Writing about race as a white person is rocky territory.
Can your voice really contribute anything to the discussion? Are you really the right person to make this statement?
In this case, I hope that the answer is yes. Because what we need to have right now is a frank conversation, as white people, about racism. More specifically the fact that yes, you are racist.
L’Oreal model Munroe Bergdorf found herself the target of abuse after she commented that ‘all white people are racist’. Of course the nuances of what she said were ignored, in favour of splashing a selective quote all over the place and acting as if she was trying to incite some kind of inverse racial hatred (which isn’t a real thing, but that’s a conversation for another day).
I know that as a white person, you don’t think you’re racist. You don’t shout things in the street, you don’t think people of colour deserve to be paid less. You might even have some black friends.
That doesn’t mean that you’re not racist.
Sadly, all of us carry prejudices which we’ve absorbed over the course of our lives. I have, you have and so has everyone else. Munroe explained this far more elegantly than I am capable of doing, writing:
When I stated that “all white people are racist”, I was addressing that fact that western society as a whole, is a SYSTEM rooted in white supremacy – designed to benefit, prioritise and protect white people before anyone of any other race. Unknowingly, white people are SOCIALISED to be racist from birth onwards. It is not something genetic. No one is born racist.
We also live in a society where men are SOCIALISED to be sexist. Women are SOCIALISED to be submissive. Gay people are SOCIALISED to be ashamed of their sexuality due to heterosexual people’s homophobia. Cisgender people are SOCIALISED to be transphobic.

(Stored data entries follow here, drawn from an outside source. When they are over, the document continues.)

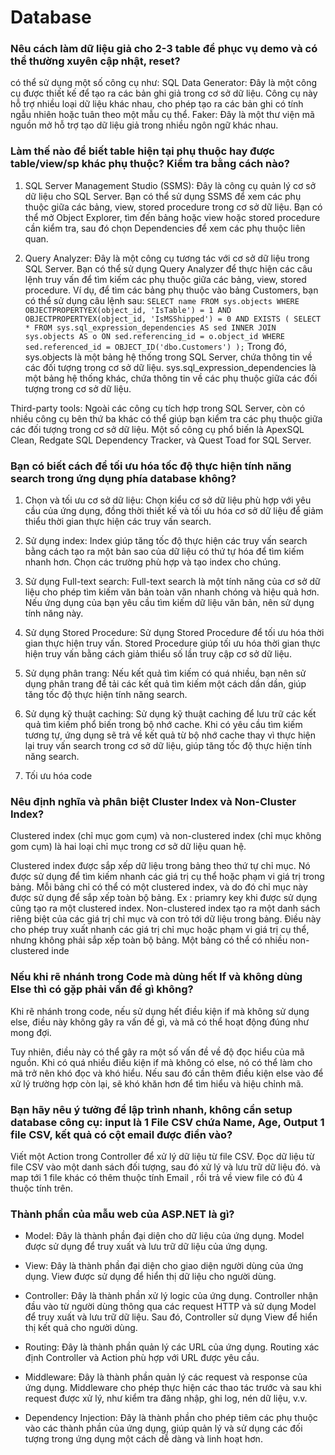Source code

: # Database 

### Nêu cách làm dữ liệu giả cho 2-3 table để phục vụ demo và có thể thường xuyên cập nhật, reset? 
có thể sử dụng một số công cụ như:
SQL Data Generator: Đây là một công cụ được thiết kế để tạo ra các bản ghi giả trong cơ sở dữ liệu. Công cụ này hỗ trợ nhiều loại dữ liệu khác nhau, 
cho phép tạo ra các bản ghi có tính ngẫu nhiên hoặc tuân theo một mẫu cụ thể.
Faker: Đây là một thư viện mã nguồn mở hỗ trợ tạo dữ liệu giả trong nhiều ngôn ngữ khác nhau.

### Làm thế nào để biết table hiện tại phụ thuộc hay được table/view/sp khác phụ thuộc? Kiểm tra bằng cách nào?
1. SQL Server Management Studio (SSMS): Đây là công cụ quản lý cơ sở dữ liệu cho SQL Server. Bạn có thể sử dụng SSMS để xem các phụ thuộc giữa các bảng,
view, stored procedure trong cơ sở dữ liệu. Bạn có thể mở Object Explorer, tìm đến bảng hoặc view hoặc stored procedure cần kiểm tra,
sau đó chọn Dependencies để xem các phụ thuộc liên quan.

2. Query Analyzer: Đây là một công cụ tương tác với cơ sở dữ liệu trong SQL Server. Bạn có thể sử dụng Query Analyzer để thực hiện các
câu lệnh truy vấn để tìm kiếm các phụ thuộc giữa các bảng, view, stored procedure. Ví dụ, để tìm các bảng phụ thuộc vào bảng Customers,
bạn có thể sử dụng câu lệnh sau:
``
SELECT name
FROM sys.objects
WHERE OBJECTPROPERTYEX(object_id, 'IsTable') = 1
AND OBJECTPROPERTYEX(object_id, 'IsMSShipped') = 0
AND EXISTS (
  SELECT *
  FROM sys.sql_expression_dependencies AS sed
  INNER JOIN sys.objects AS o
  ON sed.referencing_id = o.object_id
  WHERE sed.referenced_id = OBJECT_ID('dbo.Customers')
);
``
Trong đó, sys.objects là một bảng hệ thống trong SQL Server, chứa thông tin về các đối tượng trong cơ sở dữ liệu. 
sys.sql_expression_dependencies là một bảng hệ thống khác, chứa thông tin về các phụ thuộc giữa các đối tượng trong cơ sở dữ liệu.

Third-party tools: Ngoài các công cụ tích hợp trong SQL Server, còn có nhiều công cụ bên thứ ba khác có thể giúp bạn kiểm tra 
các phụ thuộc giữa các đối tượng trong cơ sở dữ liệu. Một số công cụ phổ biến là ApexSQL Clean, Redgate SQL Dependency Tracker, và Quest Toad for SQL Server.

### Bạn có biết cách để tối ưu hóa tốc độ thực hiện tính năng search trong ứng dụng phía database không?
1. Chọn và tối ưu cơ sở dữ liệu: Chọn kiểu cơ sở dữ liệu phù hợp với yêu cầu của ứng dụng, đồng thời thiết kế và tối ưu hóa cơ sở dữ liệu
để giảm thiểu thời gian thực hiện các truy vấn search.

2. Sử dụng index: Index giúp tăng tốc độ thực hiện các truy vấn search bằng cách tạo ra một bản sao của dữ liệu có thứ tự hóa để tìm kiếm nhanh hơn.
Chọn các trường phù hợp và tạo index cho chúng.

3. Sử dụng Full-text search: Full-text search là một tính năng của cơ sở dữ liệu cho phép tìm kiếm văn bản toàn văn nhanh chóng và hiệu quả hơn.
Nếu ứng dụng của bạn yêu cầu tìm kiếm dữ liệu văn bản, nên sử dụng tính năng này.

4. Sử dụng Stored Procedure: Sử dụng Stored Procedure để tối ưu hóa thời gian thực hiện truy vấn. Stored Procedure giúp
tối ưu hóa thời gian thực hiện truy vấn bằng cách giảm thiểu số lần truy cập cơ sở dữ liệu.

5. Sử dụng phân trang: Nếu kết quả tìm kiếm có quá nhiều, bạn nên sử dụng phân trang để tải các kết quả tìm kiếm một cách dần dần, 
giúp tăng tốc độ thực hiện tính năng search.

6. Sử dụng kỹ thuật caching: Sử dụng kỹ thuật caching để lưu trữ các kết quả tìm kiếm phổ biến trong bộ nhớ cache. 
Khi có yêu cầu tìm kiếm tương tự, ứng dụng sẽ trả về kết quả từ bộ nhớ cache thay vì thực hiện lại truy vấn search trong cơ sở dữ liệu,
giúp tăng tốc độ thực hiện tính năng search.

7. Tối ưu hóa code
 
### Nêu định nghĩa và phân biệt Cluster Index và Non-Cluster Index?
Clustered index (chỉ mục gom cụm) và non-clustered index (chỉ mục không gom cụm) là hai loại chỉ mục trong cơ sở dữ liệu quan hệ.

Clustered index được sắp xếp dữ liệu trong bảng theo thứ tự chỉ mục. Nó được sử dụng để tìm kiếm nhanh các giá trị cụ thể hoặc phạm vi giá trị trong bảng.
Mỗi bảng chỉ có thể có một clustered index, và do đó chỉ mục này được sử dụng để sắp xếp toàn bộ bảng.
Ex : priamry key khi được sử dụng cũng tạo ra một clustered index.
Non-clustered index tạo ra một danh sách riêng biệt của các giá trị chỉ mục và con trỏ tới dữ liệu trong bảng. Điều này cho phép truy xuất nhanh các giá trị chỉ mục hoặc phạm vi giá trị cụ thể, nhưng không phải sắp xếp toàn bộ bảng. Một bảng có thể có nhiều non-clustered inde

### Nếu khi rẽ nhánh trong Code mà dùng hết If và không dùng Else thì có gặp phải vấn đề gì không?
Khi rẽ nhánh trong code, nếu sử dụng hết điều kiện if mà không sử dụng else, điều này không gây ra vấn đề gì, và mã có thể hoạt động đúng như mong đợi.

Tuy nhiên, điều này có thể gây ra một số vấn đề về độ đọc hiểu của mã nguồn. Khi có quá nhiều điều kiện if mà không có else,
nó có thể làm cho mã trở nên khó đọc và khó hiểu. Nếu sau đó cần thêm điều kiện else vào để xử lý trường hợp còn lại, sẽ khó khăn hơn để tìm hiểu và hiệu chỉnh mã.

### Bạn hãy nêu ý tưởng để lập trình nhanh, không cần setup database công cụ: input là 1 File CSV chứa Name, Age, Output 1 file CSV, kết quả có cột email được điền vào?
Viết một Action trong Controller để xử lý dữ liệu từ file CSV. Đọc dữ liệu từ file CSV vào một danh sách đối tượng, sau đó xử lý và lưu trữ dữ liệu đó. 
và map tới 1 file khác có thêm thuộc tính Email , rồi trả về view file có đủ 4 thuộc tính trên.

### Thành phần của mẫu web của ASP.NET là gì?
- Model: Đây là thành phần đại diện cho dữ liệu của ứng dụng. Model được sử dụng để truy xuất và lưu trữ dữ liệu của ứng dụng.

- View: Đây là thành phần đại diện cho giao diện người dùng của ứng dụng. View được sử dụng để hiển thị dữ liệu cho người dùng.

- Controller: Đây là thành phần xử lý logic của ứng dụng. Controller nhận đầu vào từ người dùng thông qua các request HTTP và sử dụng Model để truy xuất và lưu trữ dữ liệu. Sau đó, Controller sử dụng View để hiển thị kết quả cho người dùng.

- Routing: Đây là thành phần quản lý các URL của ứng dụng. Routing xác định Controller và Action phù hợp với URL được yêu cầu.

- Middleware: Đây là thành phần quản lý các request và response của ứng dụng. Middleware cho phép thực hiện các thao tác trước và sau khi request được xử lý, như kiểm tra đăng nhập, ghi log, nén dữ liệu, v.v.

- Dependency Injection: Đây là thành phần cho phép tiêm các phụ thuộc vào các thành phần của ứng dụng, giúp quản lý và sử dụng các đối tượng trong ứng dụng một cách dễ dàng và linh hoạt hơn.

We do not need to be this way. We are not born this way and we can learn to reject it. We are just socially conditioned to think this way from an early age. With the right education, empathy and open mindedness we can unlearn these socialisations and live a life where we don’t oppress others and see things from other people’s points of view.
Munroe’s full statement can be read here. It’s beautiful and accurate and smart. But she shouldn’t have had to make it, she shouldn’t have to defend herself.
Rather than screaming at Munroe for daring to suggest that white people are racist, we should be listening.
If you’re truly honest with yourself about the thoughts that you have on a day to day basis, about the words that you associate with people of different ethnicities and skin colours, can you put your hand on your heart and say that you’re not racist?
Or are you more ready to assign the words ‘aggressive’ or ‘sassy’ to a black woman than you would be to a white one?
There are studies, films, essays, articles and research projects about racism. It has been proved time after time after time that racial biases run riot. The time for putting a burden of proof about racism on people of colour is over.
It’s time to accept that the world has taught you to value white skin above black, and while it’s not your fault that you’ve been taught that, it is your responsibility to change it.
No-one likes to be accused of anything negative. Being called sexist, racist or prejudiced in any way feels hurtful. But it’s not. It’s not actually about you.
Rather than getting upset about being called racist, why not redirect your energies to ask how you can change the status quo?
Just the way in which Munroe has been treated is an example of the racial prejudice towards black women. As writer Otamere Guobadia said on Twitter:
‘These headlines are part of a long media tradition of painting anti-racism activists, and particularly women as irrational anti-white furies. It creates the sort of conditions in which there is greater material consequence for speaking out against racism than actual racist rhetoric What Munroe Bergdorf said is factual. Individual exceptionalism cannot absolve you of complicity in oppressive systems that are STRUCTURAL.
‘Instead of demanding for her to lose her campaign, people need do some very serious introspection. Ask yourself why your knee-jerk reaction to being called complicit is to demand that the person of colour that did so loses their job? Ask yourself whether or not this knee-jerk reaction might contribute to the silencing of the poc who are working to dismantle racism.’
A friend at school once told me that an insult only matters if you think it’s true, if deep down you believe it of yourself. Being called a slut wasn’t hurtful if you’d never even kissed anyone. The word fat wasn’t distressing if you felt great rocking your size 8 jeans. Childish at the sentiment was, perhaps it still applies.
Is the real reason that white people are so angry about being called racist because deep down, they know that it’s true?
Munroe Bergdorf was fired by L’Oreal for her comments as this article went live.